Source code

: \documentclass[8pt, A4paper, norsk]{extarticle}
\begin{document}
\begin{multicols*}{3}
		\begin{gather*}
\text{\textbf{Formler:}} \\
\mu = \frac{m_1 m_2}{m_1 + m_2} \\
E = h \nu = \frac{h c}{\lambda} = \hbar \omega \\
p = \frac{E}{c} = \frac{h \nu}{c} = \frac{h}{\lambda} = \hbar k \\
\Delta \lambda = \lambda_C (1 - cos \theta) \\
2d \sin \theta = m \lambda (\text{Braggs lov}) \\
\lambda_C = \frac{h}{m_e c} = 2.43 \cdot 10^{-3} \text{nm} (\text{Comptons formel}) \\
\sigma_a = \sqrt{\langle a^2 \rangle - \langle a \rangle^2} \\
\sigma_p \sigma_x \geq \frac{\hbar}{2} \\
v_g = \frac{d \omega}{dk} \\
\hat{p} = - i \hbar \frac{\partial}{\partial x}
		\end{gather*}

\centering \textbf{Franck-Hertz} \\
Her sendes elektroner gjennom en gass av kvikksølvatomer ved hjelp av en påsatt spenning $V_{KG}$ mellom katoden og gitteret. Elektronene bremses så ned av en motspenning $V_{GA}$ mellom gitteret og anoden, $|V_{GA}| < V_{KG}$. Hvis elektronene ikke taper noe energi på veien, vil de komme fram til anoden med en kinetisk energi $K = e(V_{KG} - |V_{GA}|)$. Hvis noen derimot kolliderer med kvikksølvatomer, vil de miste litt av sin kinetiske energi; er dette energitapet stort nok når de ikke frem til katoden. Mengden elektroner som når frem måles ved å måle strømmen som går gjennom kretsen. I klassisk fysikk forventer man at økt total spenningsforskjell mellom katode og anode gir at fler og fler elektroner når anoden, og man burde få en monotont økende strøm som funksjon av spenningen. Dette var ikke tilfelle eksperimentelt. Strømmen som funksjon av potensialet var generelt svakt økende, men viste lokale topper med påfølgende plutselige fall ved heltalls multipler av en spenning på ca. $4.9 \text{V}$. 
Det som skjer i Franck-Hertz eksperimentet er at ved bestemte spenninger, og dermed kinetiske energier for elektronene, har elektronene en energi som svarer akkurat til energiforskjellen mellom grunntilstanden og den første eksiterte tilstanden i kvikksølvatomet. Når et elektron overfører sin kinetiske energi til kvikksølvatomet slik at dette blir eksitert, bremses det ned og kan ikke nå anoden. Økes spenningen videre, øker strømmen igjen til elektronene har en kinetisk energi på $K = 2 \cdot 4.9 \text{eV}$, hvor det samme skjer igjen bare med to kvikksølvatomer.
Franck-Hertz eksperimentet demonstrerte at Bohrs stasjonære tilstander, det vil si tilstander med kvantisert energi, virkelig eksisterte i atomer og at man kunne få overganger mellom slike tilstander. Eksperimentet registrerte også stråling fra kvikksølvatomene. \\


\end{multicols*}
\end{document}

■ ■ ■ ■ ■

## What the task requires
Every line that contains the string "Hertz" should be copied from the records.

## Response
\centering \textbf{Franck-Hertz} \\
Det som skjer i Franck-Hertz eksperimentet er at ved bestemte spenninger, og dermed kinetiske energier for elektronene, har elektronene en energi som svarer akkurat til energiforskjellen mellom grunntilstanden og den første eksiterte tilstanden i kvikksølvatomet. Når et elektron overfører sin kinetiske energi til kvikksølvatomet slik at dette blir eksitert, bremses det ned og kan ikke nå anoden. Økes spenningen videre, øker strømmen igjen til elektronene har en kinetisk energi på $K = 2 \cdot 4.9 \text{eV}$, hvor det samme skjer igjen bare med to kvikksølvatomer.
Franck-Hertz eksperimentet demonstrerte at Bohrs stasjonære tilstander, det vil si tilstander med kvantisert energi, virkelig eksisterte i atomer og at man kunne få overganger mellom slike tilstander. Eksperimentet registrerte også stråling fra kvikksølvatomene. \\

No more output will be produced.